30-MINUTE CHILI WITH GROUND BEEF AND BEANS
This comes from Diana Rattray, a southern food cook on The Spruce Eats. Diana wrote, “This ground beef chili is hearty and delicious, and it takes only 30 minutes from start to finish! Don't feel overwhelmed by the list of ingredients, many are suggested toppings.
“The ground beef is quickly browned, then it is combined with a spice mixture, beans, and tomatoes for a quick and easy meal for a busy day. It's also easy on the budget.
“Make a pan of cornbread to go with the chili, along with a salad or slaw, or serve it with hot cooked rice and warm tortillas.
“If you're making this for a party game day gathering, offer several toppings with the chili and add a bowl of tortilla chips to the menu.
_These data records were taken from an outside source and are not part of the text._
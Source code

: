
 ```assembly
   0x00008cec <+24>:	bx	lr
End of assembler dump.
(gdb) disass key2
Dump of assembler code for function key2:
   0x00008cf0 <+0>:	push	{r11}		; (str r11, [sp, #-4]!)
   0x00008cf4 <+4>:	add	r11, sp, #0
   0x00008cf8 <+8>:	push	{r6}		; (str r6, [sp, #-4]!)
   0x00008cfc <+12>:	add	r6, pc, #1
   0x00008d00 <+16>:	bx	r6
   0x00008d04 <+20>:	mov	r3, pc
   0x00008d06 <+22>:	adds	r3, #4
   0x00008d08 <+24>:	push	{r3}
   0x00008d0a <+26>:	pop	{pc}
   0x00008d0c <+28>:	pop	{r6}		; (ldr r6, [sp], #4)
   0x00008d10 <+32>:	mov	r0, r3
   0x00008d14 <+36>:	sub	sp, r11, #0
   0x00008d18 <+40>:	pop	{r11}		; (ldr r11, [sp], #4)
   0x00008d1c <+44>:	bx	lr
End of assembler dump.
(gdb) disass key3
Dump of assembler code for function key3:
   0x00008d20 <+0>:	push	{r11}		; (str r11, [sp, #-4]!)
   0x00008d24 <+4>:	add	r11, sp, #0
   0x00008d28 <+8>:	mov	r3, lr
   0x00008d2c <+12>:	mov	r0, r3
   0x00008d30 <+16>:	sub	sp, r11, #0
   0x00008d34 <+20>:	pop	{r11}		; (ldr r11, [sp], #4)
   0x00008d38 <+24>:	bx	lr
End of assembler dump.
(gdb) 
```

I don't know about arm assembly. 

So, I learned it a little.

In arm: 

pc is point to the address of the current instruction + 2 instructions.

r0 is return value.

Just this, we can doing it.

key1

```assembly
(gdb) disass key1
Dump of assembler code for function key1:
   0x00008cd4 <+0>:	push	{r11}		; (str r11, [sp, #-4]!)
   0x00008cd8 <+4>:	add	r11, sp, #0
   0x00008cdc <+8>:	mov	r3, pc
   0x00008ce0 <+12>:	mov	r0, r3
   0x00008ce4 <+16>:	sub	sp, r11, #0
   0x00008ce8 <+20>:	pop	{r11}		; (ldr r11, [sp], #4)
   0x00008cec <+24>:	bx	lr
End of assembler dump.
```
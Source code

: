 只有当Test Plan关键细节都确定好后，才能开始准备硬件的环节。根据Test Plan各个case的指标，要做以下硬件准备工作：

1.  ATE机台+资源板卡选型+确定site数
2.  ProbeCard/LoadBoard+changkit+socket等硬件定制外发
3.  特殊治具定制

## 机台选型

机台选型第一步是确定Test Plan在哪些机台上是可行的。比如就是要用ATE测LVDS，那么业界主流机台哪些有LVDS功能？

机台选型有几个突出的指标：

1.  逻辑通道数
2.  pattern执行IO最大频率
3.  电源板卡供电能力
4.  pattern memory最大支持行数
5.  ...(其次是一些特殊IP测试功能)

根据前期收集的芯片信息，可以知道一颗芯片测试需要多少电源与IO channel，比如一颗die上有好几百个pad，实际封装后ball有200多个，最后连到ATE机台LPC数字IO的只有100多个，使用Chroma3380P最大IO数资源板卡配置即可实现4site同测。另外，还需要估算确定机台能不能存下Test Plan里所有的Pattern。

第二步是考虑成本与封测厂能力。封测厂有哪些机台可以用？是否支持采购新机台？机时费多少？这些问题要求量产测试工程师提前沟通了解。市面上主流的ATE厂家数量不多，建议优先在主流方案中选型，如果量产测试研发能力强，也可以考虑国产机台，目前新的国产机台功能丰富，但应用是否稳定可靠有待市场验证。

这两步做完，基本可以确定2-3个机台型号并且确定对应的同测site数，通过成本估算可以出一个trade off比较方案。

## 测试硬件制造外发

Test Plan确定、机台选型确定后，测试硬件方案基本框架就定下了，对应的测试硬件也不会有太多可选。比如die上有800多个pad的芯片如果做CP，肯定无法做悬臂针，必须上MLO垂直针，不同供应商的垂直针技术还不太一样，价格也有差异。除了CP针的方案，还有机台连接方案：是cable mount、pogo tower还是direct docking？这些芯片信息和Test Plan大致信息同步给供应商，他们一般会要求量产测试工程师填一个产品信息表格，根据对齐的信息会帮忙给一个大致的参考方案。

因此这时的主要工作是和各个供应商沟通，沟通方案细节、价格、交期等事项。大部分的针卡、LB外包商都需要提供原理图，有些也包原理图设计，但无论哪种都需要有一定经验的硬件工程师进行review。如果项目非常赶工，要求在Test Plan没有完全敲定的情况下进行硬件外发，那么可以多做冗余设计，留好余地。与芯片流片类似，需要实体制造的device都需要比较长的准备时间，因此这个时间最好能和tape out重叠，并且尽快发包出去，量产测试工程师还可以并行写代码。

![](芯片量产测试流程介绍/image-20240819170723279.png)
The recipe is easily doubled.”
Total Time: 30 mins; PrepTime: 5 mins; Cook: 25 mins; Yield: 6 Servings
To view this online, click here.
Ingredients
For the Seasoning Mix:
3 tablespoons chili powder
2 tablespoons onion (dried minced)
1 1/2 teaspoons cumin
1 teaspoon oregano
1 teaspoon sugar
1/2 teaspoon garlic powder
1/4 teaspoon black pepper
1/4 teaspoon cayenne pepper
For the Chili:
1 1/2 pounds ground beef (at least 85% lean)
1 can/14.5 ounces diced tomatoes
1 can/14.5 ounces diced tomatoes with mild green chile peppers*
1 can/8 ounces tomato sauce
1 can/15 to 16 ounces black beans (undrained)
salt to taste
Optional: shredded cheddar, cheddar-jack, or a Mexican blend of cheeses
For Toppings (optional):
sour cream
green onion (chopped)
red onion (chopped)
lettuce (shredded)
cilantro
guacamole
tomatoes (diced)
Directions
In a small bowl or cup, combine the chili powder with the dried minced onion, cumin, oregano, sugar, garlic powder, and the black and cayenne peppers. Blend well and set aside.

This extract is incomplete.